SIPRI is an independent international institute dedicated to research on issues related to conflict, armaments, arms control, and disarmament. 

Mission and Focus:

  • Established in 1966, SIPRI provides data, analysis, and recommendations based on open sources.
  • SIPRI’s publications, such as the SIPRI Yearbook, are highly respected resources for policymakers and scholars globally.

Core areas include:

  • Armed conflict
  • Military expenditure and arms trade
  • Disarmament and arms control

Headquarters and Funding:

  • SIPRI is located in Stockholm, Sweden.
  • It receives funding from the Swedish government and various other 

Top Arm Importers 

  • India is the top importer of arms followed by Saudi Arabia (8.4%), Qatar (7.6%), Ukraine (4.9%), Pakistan (4.3%), Japan (4.1%), Egypt (4%), Australia (3.7%), South Korea (3.1%) and China (2.9%). 

Top Arm Exporters 

  • The top 10 arms exporters are US (42%), France (11%), Russia (11%), China (5.8%), Germany (5.6%), Italy (4.3%), UK (3.7%), Spain (2.7%), Israel (2.4%) and South Korea (2%). 

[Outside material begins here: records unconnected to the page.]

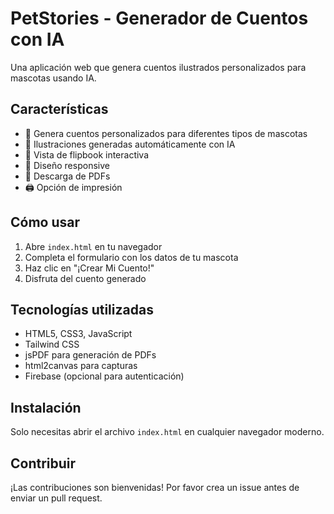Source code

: # PetStories - Generador de Cuentos con IA

Una aplicación web que genera cuentos ilustrados personalizados para mascotas usando IA.

## Características

- 🐾 Genera cuentos personalizados para diferentes tipos de mascotas
- 🎨 Ilustraciones generadas automáticamente con IA
- 📖 Vista de flipbook interactiva
- 📱 Diseño responsive
- 💾 Descarga de PDFs
- 🖨️ Opción de impresión

## Cómo usar

1. Abre `index.html` en tu navegador
2. Completa el formulario con los datos de tu mascota
3. Haz clic en "¡Crear Mi Cuento!"
4. Disfruta del cuento generado

## Tecnologías utilizadas

- HTML5, CSS3, JavaScript
- Tailwind CSS
- jsPDF para generación de PDFs
- html2canvas para capturas
- Firebase (opcional para autenticación)

## Instalación

Solo necesitas abrir el archivo `index.html` en cualquier navegador moderno.

## Contribuir

¡Las contribuciones son bienvenidas! Por favor crea un issue antes de enviar un pull request.
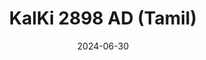 ---
title: 'KalKi 2898 AD (Tamil)'
date: '2024-06-30'
price: '18.0'
theaters: ['mmCineplexes Prangin Mall']
seat: ['C9']
remark: ['P12']
---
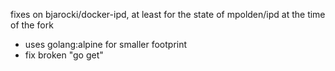 
fixes on bjarocki/docker-ipd, at least for the state of mpolden/ipd at the time of the fork

- uses golang:alpine for smaller footprint
- fix broken "go get"
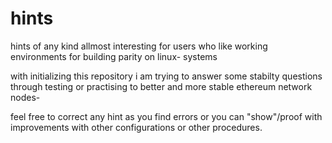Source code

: # hints
hints of any kind allmost interesting for users who like working environments for building parity
on linux- systems

with initializing this repository
i am trying to answer some stabilty questions through testing
or practising to better and more stable ethereum network nodes-

feel free to correct any hint as you find errors 
or you can "show"/proof with improvements with other configurations or
other procedures.

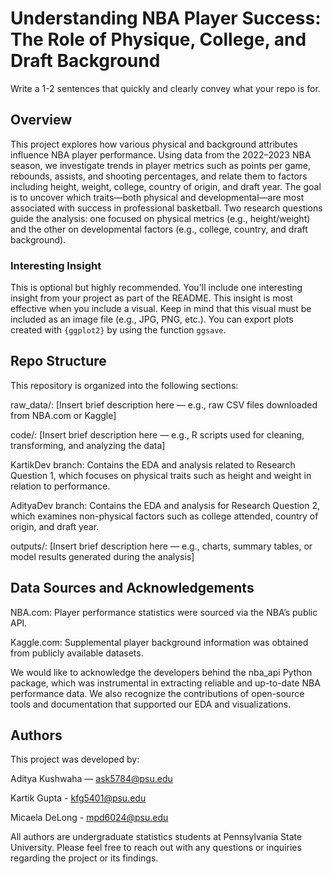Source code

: # Understanding NBA Player Success: The Role of Physique, College, and Draft Background

Write a 1-2 sentences that quickly and clearly convey what your repo is for.

## Overview

This project explores how various physical and background attributes influence NBA player performance. Using data from the 2022–2023 NBA season, we investigate trends in player metrics such as points per game, rebounds, assists, and shooting percentages, and relate them to factors including height, weight, college, country of origin, and draft year. The goal is to uncover which traits—both physical and developmental—are most associated with success in professional basketball. Two research questions guide the analysis: one focused on physical metrics (e.g., height/weight) and the other on developmental factors (e.g., college, country, and draft background).

### Interesting Insight

This is optional but highly recommended. You'll include one interesting insight from your project as part of the README. This insight is most effective when you include a visual. Keep in mind that this visual must be included as an image file (e.g., JPG, PNG, etc.). You can export plots created with `{ggplot2}` by using the function `ggsave`.

## Repo Structure
This repository is organized into the following sections:

raw_data/: [Insert brief description here — e.g., raw CSV files downloaded from NBA.com or Kaggle]

code/: [Insert brief description here — e.g., R scripts used for cleaning, transforming, and analyzing the data]

KartikDev branch: Contains the EDA and analysis related to Research Question 1, which focuses on physical traits such as height and weight in relation to performance.

AdityaDev branch: Contains the EDA and analysis for Research Question 2, which examines non-physical factors such as college attended, country of origin, and draft year.

outputs/: [Insert brief description here — e.g., charts, summary tables, or model results generated during the analysis]

## Data Sources and Acknowledgements

NBA.com: Player performance statistics were sourced via the NBA’s public API.

Kaggle.com: Supplemental player background information was obtained from publicly available datasets.

We would like to acknowledge the developers behind the nba_api Python package, which was instrumental in extracting reliable and up-to-date NBA performance data. We also recognize the contributions of open-source tools and documentation that supported our EDA and visualizations.



## Authors
This project was developed by:

Aditya Kushwaha — ask5784@psu.edu

Kartik Gupta - kfg5401@psu.edu

Micaela DeLong - mpd6024@psu.edu

All authors are undergraduate statistics students at Pennsylvania State University. Please feel free to reach out with any questions or inquiries regarding the project or its findings.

Reasons for high Import dependency 

Geopolitical Tensions:

  • Border Disputes: Long-standing territorial disputes with neighbouring countries, particularly China and Pakistan, necessitate a strong military presence along the borders.
  • Perceived Security Threats: The volatile regional security situation with ongoing border skirmishes and concerns over cross-border terrorism fuel the need for advanced weaponry.

Military Modernization:

  • Aging Inventory: A significant portion of the Indian armed forces’ equipment is outdated and requires urgent modernization to effectively counter contemporary threats.
  • Indigenization Efforts: While India strives to achieve self-reliance in defence equipment, the indigenous industry is still developing, leading to a gap that imports bridge.

Technological Advancements:

  • Rapid Evolution: The constant evolution of warfare necessitates acquiring advanced weaponry like fighter jets, missile defence systems, and other sophisticated equipment.
  • Limited Domestic Capabilities: India still lags in certain high-end defence technologies, necessitating imports to maintain a technologically sound military.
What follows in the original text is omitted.